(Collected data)
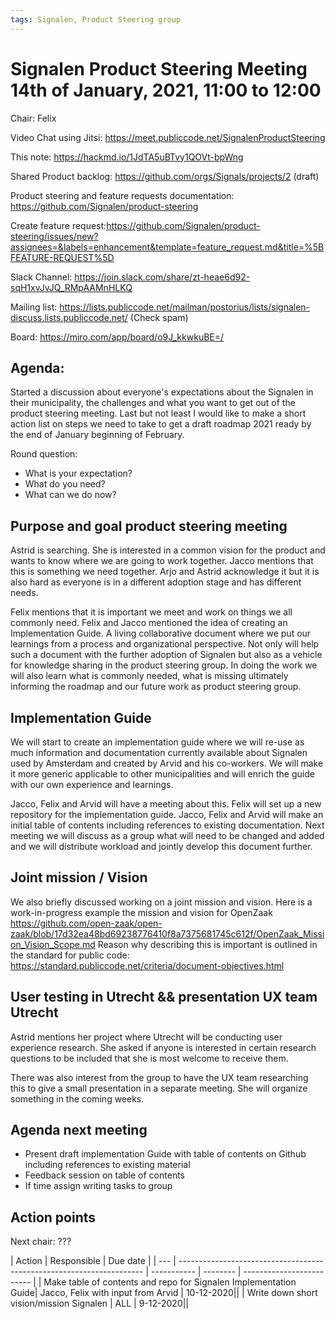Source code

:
 ```yaml
---
tags: Signalen, Product Steering group
---
```


# Signalen Product Steering Meeting 14th of January, 2021, 11:00 to 12:00

Chair: Felix

Video Chat using Jitsi: https://meet.publiccode.net/SignalenProductSteering

This note: https://hackmd.io/1JdTA5uBTvy1QOVt-bpWng

Shared Product backlog: https://github.com/orgs/Signals/projects/2 (draft)

Product steering and feature requests documentation: https://github.com/Signalen/product-steering

Create feature request:https://github.com/Signalen/product-steering/issues/new?assignees=&labels=enhancement&template=feature_request.md&title=%5BFEATURE-REQUEST%5D

Slack Channel: https://join.slack.com/share/zt-heae6d92-sqH1xvJvJQ_RMpAAMnHLKQ

Mailing list: https://lists.publiccode.net/mailman/postorius/lists/signalen-discuss.lists.publiccode.net/ (Check spam)

Board: https://miro.com/app/board/o9J_kkwkuBE=/

## Agenda:


Started a discussion about everyone's expectations about the Signalen in their municipality, the challenges and what you want to get out of the product steering meeting. Last but not least I would like to make a short action list on steps we need to take to get a draft roadmap 2021 ready by the end of January beginning of February.

Round question:

- What is your expectation?
- What do you need?
- What can we do now?

## Purpose and goal product steering meeting
Astrid is searching. She is interested in a common vision for the product and wants to know where we are going to work together. Jacco mentions that this is something we need together. Arjo and Astrid acknowledge it but it is also hard as everyone is in a different adoption stage and has different needs.

Felix mentions that it is important we meet and work on things we all commonly need. Felix and Jacco mentioned the idea of creating an Implementation Guide. A living collaborative document where we put our learnings from a process and organizational perspective. Not only will help such a document with the further adoption of Signalen but also as a vehicle for knowledge sharing in the product steering group. In doing the work we will also learn what is commonly needed, what is missing ultimately informing the roadmap and our future work as product steering group.

## Implementation Guide
We will start to create an implementation guide where we will re-use as much information and documentation currently available about Signalen used by Amsterdam and created by Arvid and his co-workers. We will make it more generic applicable to other municipalities and will enrich the guide with our own experience and learnings.

Jacco, Felix and Arvid will have a meeting about this. Felix will set up a new repository for the implementation guide. Jacco, Felix and Arvid will make an initial table of contents including references to existing documentation. Next meeting we will discuss as a group what will need to be changed and added and we will distribute workload and jointly develop this document further.

## Joint mission / Vision
We also briefly discussed working on a joint mission and vision. Here is a work-in-progress example the mission and vision for OpenZaak
https://github.com/open-zaak/open-zaak/blob/17d32ea48bd69238776410f8a7375681745c612f/OpenZaak_Mission_Vision_Scope.md
Reason why describing this is important is outlined in the standard for public code: https://standard.publiccode.net/criteria/document-objectives.html

## User testing in Utrecht && presentation UX team Utrecht
Astrid mentions her project where Utrecht will be conducting user experience research. She asked if anyone is interested in certain research questions to be included that she is most welcome to receive them.

There was also interest from the group to have the UX team researching this to give a small presentation in a separate meeting. She will organize something in the coming weeks.

## Agenda next meeting

- Present draft implementation Guide with table of contents on Github including references to existing material
- Feedback session on table of contents
- If time assign writing tasks to group
 
## Action points

Next chair: ???

| Action                                                                | Responsible | Due date |
| --- | --------------------------------------------------------------------- | ----------- | -------- | ------------------------- |
| Make table of contents and repo for Signalen Implementation Guide| Jacco, Felix with input from Arvid | 10-12-2020||
| Write down short vision/mission Signalen | ALL | 9-12-2020||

*Task objective*.
Each line of the data that has the string "presentation" should be returned.

*Answer to the problem*.
## User testing in Utrecht && presentation UX team Utrecht
There was also interest from the group to have the UX team researching this to give a small presentation in a separate meeting. She will organize something in the coming weeks.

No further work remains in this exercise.